- _Problem statement_:
Exact reproduction, images excluded: write out the records below.

- _Task input_:
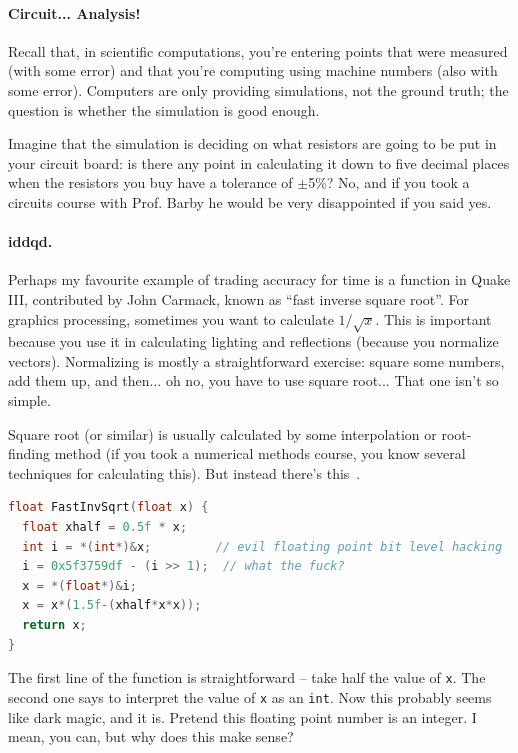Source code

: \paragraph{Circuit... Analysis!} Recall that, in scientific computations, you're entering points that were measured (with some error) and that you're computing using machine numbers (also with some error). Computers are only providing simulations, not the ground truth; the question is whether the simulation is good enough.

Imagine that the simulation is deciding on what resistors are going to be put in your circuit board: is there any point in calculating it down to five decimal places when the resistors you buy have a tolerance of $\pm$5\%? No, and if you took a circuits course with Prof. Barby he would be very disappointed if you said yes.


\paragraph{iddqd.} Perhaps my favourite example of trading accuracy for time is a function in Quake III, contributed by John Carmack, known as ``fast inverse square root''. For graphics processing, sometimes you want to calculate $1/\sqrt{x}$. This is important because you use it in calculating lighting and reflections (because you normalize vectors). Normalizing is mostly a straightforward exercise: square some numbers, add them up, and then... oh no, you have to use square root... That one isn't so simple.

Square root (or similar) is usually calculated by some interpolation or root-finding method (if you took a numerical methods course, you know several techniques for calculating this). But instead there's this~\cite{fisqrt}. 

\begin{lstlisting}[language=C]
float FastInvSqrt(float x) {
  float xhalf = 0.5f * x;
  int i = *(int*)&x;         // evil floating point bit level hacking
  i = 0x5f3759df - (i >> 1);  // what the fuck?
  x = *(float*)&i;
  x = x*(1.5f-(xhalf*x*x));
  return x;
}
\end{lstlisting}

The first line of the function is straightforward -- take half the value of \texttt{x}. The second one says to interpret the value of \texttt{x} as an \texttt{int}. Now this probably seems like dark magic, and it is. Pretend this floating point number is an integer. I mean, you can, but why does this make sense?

- _Answer section_:
Source code

: \paragraph{Circuit... Analysis!} Recall that, in scientific computations, you're entering points that were measured (with some error) and that you're computing using machine numbers (also with some error). Computers are only providing simulations, not the ground truth; the question is whether the simulation is good enough.

Imagine that the simulation is deciding on what resistors are going to be put in your circuit board: is there any point in calculating it down to five decimal places when the resistors you buy have a tolerance of $\pm$5\%? No, and if you took a circuits course with Prof. Barby he would be very disappointed if you said yes.


\paragraph{iddqd.} Perhaps my favourite example of trading accuracy for time is a function in Quake III, contributed by John Carmack, known as ``fast inverse square root''. For graphics processing, sometimes you want to calculate $1/\sqrt{x}$. This is important because you use it in calculating lighting and reflections (because you normalize vectors). Normalizing is mostly a straightforward exercise: square some numbers, add them up, and then... oh no, you have to use square root... That one isn't so simple.

Square root (or similar) is usually calculated by some interpolation or root-finding method (if you took a numerical methods course, you know several techniques for calculating this). But instead there's this~\cite{fisqrt}. 

\begin{lstlisting}[language=C]
float FastInvSqrt(float x) {
  float xhalf = 0.5f * x;
  int i = *(int*)&x;         // evil floating point bit level hacking
  i = 0x5f3759df - (i >> 1);  // what the fuck?
  x = *(float*)&i;
  x = x*(1.5f-(xhalf*x*x));
  return x;
}
\end{lstlisting}

The first line of the function is straightforward -- take half the value of \texttt{x}. The second one says to interpret the value of \texttt{x} as an \texttt{int}. Now this probably seems like dark magic, and it is. Pretend this floating point number is an integer. I mean, you can, but why does this make sense?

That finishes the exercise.